*** Material provided ***

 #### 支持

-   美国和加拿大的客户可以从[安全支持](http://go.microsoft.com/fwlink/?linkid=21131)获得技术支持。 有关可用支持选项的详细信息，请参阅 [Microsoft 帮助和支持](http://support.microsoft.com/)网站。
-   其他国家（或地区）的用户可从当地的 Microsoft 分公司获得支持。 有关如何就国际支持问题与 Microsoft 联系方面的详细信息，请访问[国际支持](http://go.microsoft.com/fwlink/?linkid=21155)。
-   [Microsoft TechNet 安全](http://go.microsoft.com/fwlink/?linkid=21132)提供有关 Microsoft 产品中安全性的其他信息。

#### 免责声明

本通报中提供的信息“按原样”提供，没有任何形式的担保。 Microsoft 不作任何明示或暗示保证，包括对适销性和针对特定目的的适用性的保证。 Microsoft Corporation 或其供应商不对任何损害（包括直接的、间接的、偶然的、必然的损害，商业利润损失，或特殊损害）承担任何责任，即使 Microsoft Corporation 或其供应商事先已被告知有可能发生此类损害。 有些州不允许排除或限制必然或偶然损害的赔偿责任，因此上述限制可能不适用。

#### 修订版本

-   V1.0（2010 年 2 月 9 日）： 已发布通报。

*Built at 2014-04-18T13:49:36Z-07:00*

*** End of Material provided ***

◆ The task
Number of lines holding the word "linkid" in the material: give this value and nothing more.

◆ Task answer
3